Published work available here.

@INPROCEEDINGS{7395756,
    author={F. Benites and E. Sapozhnikova},
    booktitle={2015 IEEE International Conference on Data Mining Workshop (ICDMW)},
    title={HARAM: A Hierarchical ARAM Neural Network for Large-Scale Text Classification},
    year={2015},
    volume={},
    number={},
    pages={847-854},
    doi={10.1109/ICDMW.2015.14},
    ISSN={2375-9259},
    month={Nov},
}

Examples

Here’s an example code with a 5% threshold and vigilance of 0.95:

from skmultilearn.adapt import MLARAM

classifier = MLARAM(threshold=0.05, vigilance=0.95)
classifier.fit(X_train, y_train)
prediction = classifier.predict(X_test)
fit(X, y)

Fit classifier with training data

Parameters

Xnumpy.ndarray or scipy.sparse

input features, can be a dense or sparse matrix of size (n_samples, n_features)

ynumpy.ndarray or scipy.sparse {0,1}

binary indicator matrix with label assignments.

Returns

skmultilearn.MLARAMfast.MLARAM

fitted instance of self

predict(X)

Predict labels for X

Parameters

Xnumpy.ndarray or scipy.sparse.csc_matrix

input features of shape (n_samples, n_features)

Returns

scipy.sparse of int

binary indicator matrix with label assignments with shape (n_samples, n_labels)

predict_proba(X)

Predict probabilities of label assignments for X

Parameters

Xnumpy.ndarray or scipy.sparse.csc_matrix

input features of shape (n_samples, n_features)

Returns

array of arrays of float

matrix with label assignment probabilities of shape (n_samples, n_labels)

reset()

Resets the labels and neurons

set_score_request(*, sample_weight: bool | None | str = '$UNCHANGED$') MLARAM

Request metadata passed to the score method.

Note that this method is only relevant if enable_metadata_routing=True (see sklearn.set_config()).

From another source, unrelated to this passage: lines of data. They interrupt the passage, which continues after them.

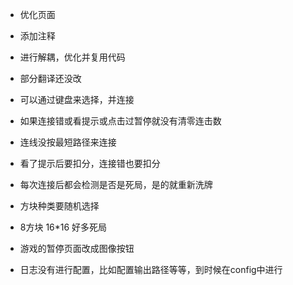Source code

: - 优化页面
- 添加注释
- 进行解耦，优化并复用代码
- 部分翻译还没改

- 可以通过键盘来选择，并连接
- 如果连接错或看提示或点击过暂停就没有清零连击数
- 连线没按最短路径来连接
- 看了提示后要扣分，连接错也要扣分
- 每次连接后都会检测是否是死局，是的就重新洗牌
- 方块种类要随机选择
- 8方块 16*16 好多死局
- 游戏的暂停页面改成图像按钮
- 日志没有进行配置，比如配置输出路径等等，到时候在config中进行
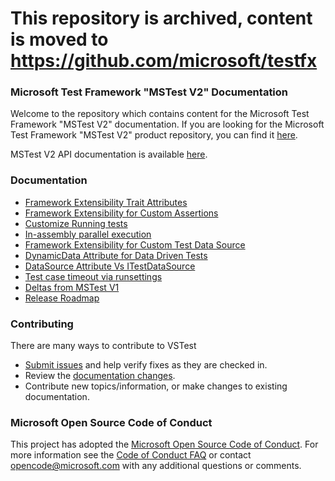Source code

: # This repository is archived, content is moved to https://github.com/microsoft/testfx

### Microsoft Test Framework "MSTest V2" Documentation
Welcome to the repository which contains content for the Microsoft Test Framework "MSTest V2" documentation. If you are looking for the Microsoft Test Framework "MSTest V2" product repository, you can find it [here](https://github.com/Microsoft/testfx).

MSTest V2 API documentation is available [here](https://docs.microsoft.com/en-us/dotnet/api/microsoft.visualstudio.testtools.unittesting).

### Documentation
 - [Framework Extensibility Trait Attributes](https://github.com/Microsoft/testfx-docs/blob/main/RFCs/001-Framework-Extensibility-Trait-Attributes.md)
 - [Framework Extensibility for Custom Assertions](https://github.com/Microsoft/testfx-docs/blob/main/RFCs/002-Framework-Extensibility-Custom-Assertions.md)
 - [Customize Running tests](https://github.com/Microsoft/testfx-docs/blob/main/RFCs/003-Customize-Running-Tests.md)
 - [In-assembly parallel execution](https://github.com/Microsoft/testfx-docs/blob/main/RFCs/004-In-Assembly-Parallel-Execution.md)
 - [Framework Extensibility for Custom Test Data Source](https://github.com/Microsoft/testfx-docs/blob/main/RFCs/005-Framework-Extensibility-Custom-DataSource.md)
 - [DynamicData Attribute for Data Driven Tests](https://github.com/Microsoft/testfx-docs/blob/main/RFCs/006-DynamicData-Attribute.md)
 - [DataSource Attribute Vs ITestDataSource](https://github.com/Microsoft/testfx-docs/blob/main/RFCs/007-DataSource-Attribute-VS-ITestDataSource.md)
 - [Test case timeout via runsettings](https://github.com/Microsoft/testfx-docs/blob/main/RFCs/008-TestCase-Timeout.md)
 - [Deltas from MSTest V1](https://github.com/Microsoft/testfx-docs/blob/main/docs/deltaWithMSTestV1.md)
 - [Release Roadmap](https://github.com/Microsoft/testfx-docs/blob/main/docs/releases.md)

### Contributing
There are many ways to contribute to VSTest
- [Submit issues](https://github.com/Microsoft/testfx-docs/issues) and help verify fixes as they are checked in.
- Review the [documentation changes](https://github.com/Microsoft/testfx-docs/pulls).
- Contribute new topics/information, or make changes to existing documentation.

### Microsoft Open Source Code of Conduct
This project has adopted the [Microsoft Open Source Code of Conduct](https://opensource.microsoft.com/codeofconduct/). For more information see the [Code of Conduct FAQ](https://opensource.microsoft.com/codeofconduct/faq/) or contact [opencode@microsoft.com](mailto:opencode@microsoft.com) with any additional questions or comments.
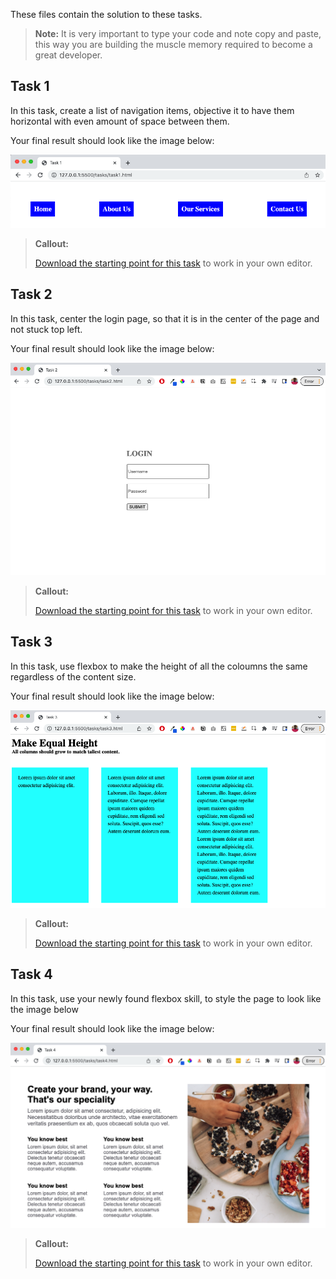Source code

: These files contain the solution to these tasks.

> **Note:** It is very important to type your code and note copy and paste, this way you are building the muscle memory required to become a great developer.

## Task 1

In this task, create a list of navigation items, objective it to have them horizontal with even amount of space between them.

Your final result should look like the image below:

![Final result](images/task1-after.png)

> **Callout:**
>
> [Download the starting point for this task](https://github.com/kingsley-ijomah/flexbox_assessment/blob/main/tasks/task1.html) to work in your own editor.

## Task 2

In this task, center the login page, so that it is in the center of the page and not stuck top left.

Your final result should look like the image below:

![Final Result](images/task2-after.png)

> **Callout:**
>
> [Download the starting point for this task](https://github.com/kingsley-ijomah/flexbox_assessment/blob/main/tasks/task2.html) to work in your own editor.

## Task 3

In this task, use flexbox to make the height of all the coloumns the same regardless of the content size.

Your final result should look like the image below:

![Final Result](images/task3-after.png)

> **Callout:**
>
> [Download the starting point for this task](https://github.com/kingsley-ijomah/flexbox_assessment/blob/main/tasks/task3.html) to work in your own editor.

## Task 4

In this task, use your newly found flexbox skill, to style the page to look like the image below

Your final result should look like the image below:

![Final Result](images/task4-after.png)

> **Callout:**
>
> [Download the starting point for this task](https://github.com/kingsley-ijomah/flexbox_assessment/blob/main/tasks/task4.html) to work in your own editor.
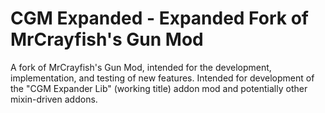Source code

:# CGM Expanded - Expanded Fork of MrCrayfish's Gun Mod
A fork of MrCrayfish's Gun Mod, intended for the development, implementation, and testing of new features. Intended for development of the "CGM Expander Lib" (working title) addon mod and potentially other mixin-driven addons.
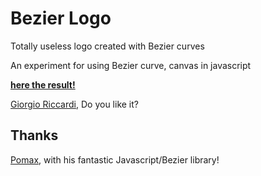 # Bezier Logo
Totally useless logo created with Bezier curves

An experiment for using Bezier curve, canvas in javascript

**[here the result!](http://giorgioriccardi.github.io/bezier-logo)**

[Giorgio Riccardi](https://github.com/giorgioriccardi), Do you like it?

## Thanks
[Pomax](https://github.com/Pomax/bezierjs), with his fantastic Javascript/Bezier library!
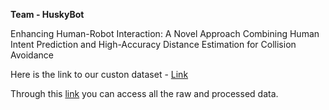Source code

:**Team - HuskyBot**

Enhancing Human-Robot Interaction: A Novel
Approach Combining Human Intent Prediction and
High-Accuracy Distance Estimation for Collision
Avoidance


Here is the link to our custon dataset - [Link](https://app.roboflow.com/hri-raegq/humanintentpose-y5vrv/2)

Through this [link](https://drive.google.com/drive/folders/0AKHoa7eVa4c2Uk9PVA) you can access all the raw and processed data. 

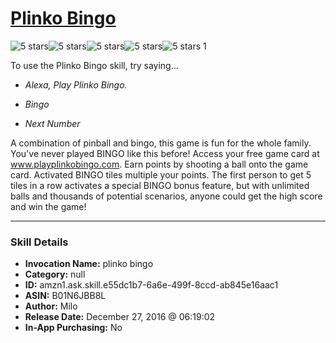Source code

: # [Plinko Bingo](http://alexa.amazon.com/#skills/amzn1.ask.skill.e55dc1b7-6a6e-499f-8ccd-ab845e16aac1)
![5 stars](../../images/ic_star_black_18dp_1x.png)![5 stars](../../images/ic_star_black_18dp_1x.png)![5 stars](../../images/ic_star_black_18dp_1x.png)![5 stars](../../images/ic_star_black_18dp_1x.png)![5 stars](../../images/ic_star_black_18dp_1x.png) 1

To use the Plinko Bingo skill, try saying...

* *Alexa, Play Plinko Bingo.*

* *Bingo*

* *Next Number*

A combination of pinball and bingo, this game is fun for the whole family.  You've never played BINGO like this before!  Access your free game card at www.playplinkobingo.com.  Earn points by shooting a ball onto the game card.  Activated BINGO tiles multiple your points.  The first person to get 5 tiles in a row activates a special BINGO bonus feature, but with unlimited balls and thousands of potential scenarios, anyone could get the high score and win the game!

***

### Skill Details

* **Invocation Name:** plinko bingo
* **Category:** null
* **ID:** amzn1.ask.skill.e55dc1b7-6a6e-499f-8ccd-ab845e16aac1
* **ASIN:** B01N6JBB8L
* **Author:** Milo
* **Release Date:** December 27, 2016 @ 06:19:02
* **In-App Purchasing:** No
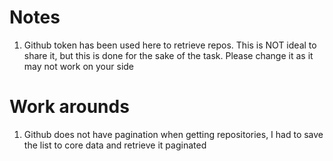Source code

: 
# Notes
1. Github token has been used here to retrieve repos. This is NOT ideal to share it, but this is done for the sake of the task. Please change it as it may not work on your side

# Work arounds
1. Github does not have pagination when getting repositories, I had to save the list to core data and retrieve it paginated

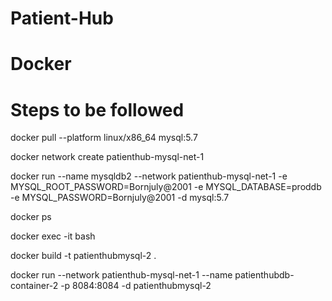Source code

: # Patient-Hub

# Docker

# Steps to be followed

docker pull --platform linux/x86_64 mysql:5.7

docker network create patienthub-mysql-net-1

docker run --name mysqldb2 --network patienthub-mysql-net-1 -e MYSQL_ROOT_PASSWORD=Bornjuly@2001 -e MYSQL_DATABASE=proddb -e MYSQL_PASSWORD=Bornjuly@2001 -d mysql:5.7

docker ps

docker exec -it <container-id> bash

docker build -t patienthubmysql-2 .

docker run --network patienthub-mysql-net-1 --name patienthubdb-container-2 -p 8084:8084 -d patienthubmysql-2
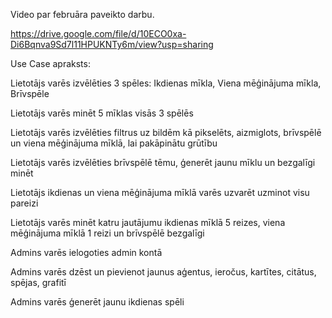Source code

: Video par februāra paveikto darbu.

https://drive.google.com/file/d/10ECO0xa-Di6Bqnva9Sd7l11HPUKNTy6m/view?usp=sharing


Use Case apraksts:

Lietotājs varēs izvēlēties 3 spēles: Ikdienas mīkla, Viena mēģinājuma mīkla, Brīvspēle

Lietotājs varēs minēt 5 mīklas visās 3 spēlēs

Lietotājs varēs izvēlēties filtrus uz bildēm kā pikselēts, aizmiglots, brīvspēlē un viena mēģinājuma mīklā, lai pakāpinātu grūtību

Lietotājs varēs izvēlēties brīvspēlē tēmu, ģenerēt jaunu mīklu un bezgalīgi minēt

Lietotājs ikdienas un viena mēģinājuma mīklā varēs uzvarēt uzminot visu pareizi

Lietotājs varēs minēt katru jautājumu ikdienas mīklā 5 reizes, viena mēģinājuma mīklā 1 reizi un brīvspēlē bezgalīgi


Admins varēs ielogoties admin kontā

Admins varēs dzēst un pievienot jaunus aģentus, ieročus, kartītes, citātus, spējas, grafitī

Admins varēs ģenerēt jaunu ikdienas spēli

Please see User Guide on how the routing mechanism works.

The options for each parameter are:

  • True: metadata is requested, and passed to score if provided. The request is ignored if metadata is not provided.

  • False: metadata is not requested and the meta-estimator will not pass it to score.

  • None: metadata is not requested, and the meta-estimator will raise an error if the user provides it.

  • str: metadata should be passed to the meta-estimator with this given alias instead of the original name.

The default (sklearn.utils.metadata_routing.UNCHANGED) retains the existing request. This allows you to change the request for some parameters and not others.

Added in version 1.3.

Note

This method is only relevant if this estimator is used as a sub-estimator of a meta-estimator, e.g. used inside a Pipeline. Otherwise it has no effect.

Parameters

sample_weightstr, True, False, or None, default=sklearn.utils.metadata_routing.UNCHANGED

Metadata routing for sample_weight parameter in score.

Returns

selfobject

The updated object.

class skmultilearn.adapt.MLTSVM(c_k=0, sor_omega=1.0, threshold=1e-06, lambda_param=1.0, max_iteration=500)

Bases: MLClassifierBase

Twin multi-Label Support Vector Machines

Parameters

c_kint

the empirical risk penalty parameter that determines the trade-off between the loss terms

sor_omega: float (default is 1.0)

the smoothing parameter

thresholdint (default is 1e-6)

threshold above which a label should be assigned

lambda_paramfloat (default is 1.0)

the regularization parameter

max_iterationint (default is 500)

maximum number of iterations to use in successive overrelaxation

References

If you use this classifier please cite the original paper introducing the method:

@article{chen2016mltsvm,
  title={MLTSVM: a novel twin support vector machine to multi-label learning},
  author={Chen, Wei-Jie and Shao, Yuan-Hai and Li, Chun-Na and Deng, Nai-Yang},
  journal={Pattern Recognition},
  volume={52},
  pages={61--74},
  year={2016},
  publisher={Elsevier}
}

Examples

Here’s a very simple example of using MLTSVM with a fixed number of neighbors:

from skmultilearn.adapt import MLTSVM

classifier = MLTSVM(c_k = 2**-1)

# train
classifier.fit(X_train, y_train)

# predict
predictions = classifier.predict(X_test)

You can also use GridSearchCV to find an optimal set of parameters:

from skmultilearn.adapt import MLTSVM
from sklearn.model_selection import GridSearchCV

parameters = {'c_k': [2**i for i in range(-5, 5, 2)]}
score = 'f1-macro

clf = GridSearchCV(MLTSVM(), parameters, scoring=score)
clf.fit(X, y)

print (clf.best_params_, clf.best_score_)

# output
{'c_k': 0.03125} 0.347518217573
fit(X, Y)

Abstract method to fit classifier with training data

It must return a fitted instance of self.

Parameters

Xnumpy.ndarray or scipy.sparse

input features, can be a dense or sparse matrix of size (n_samples, n_features)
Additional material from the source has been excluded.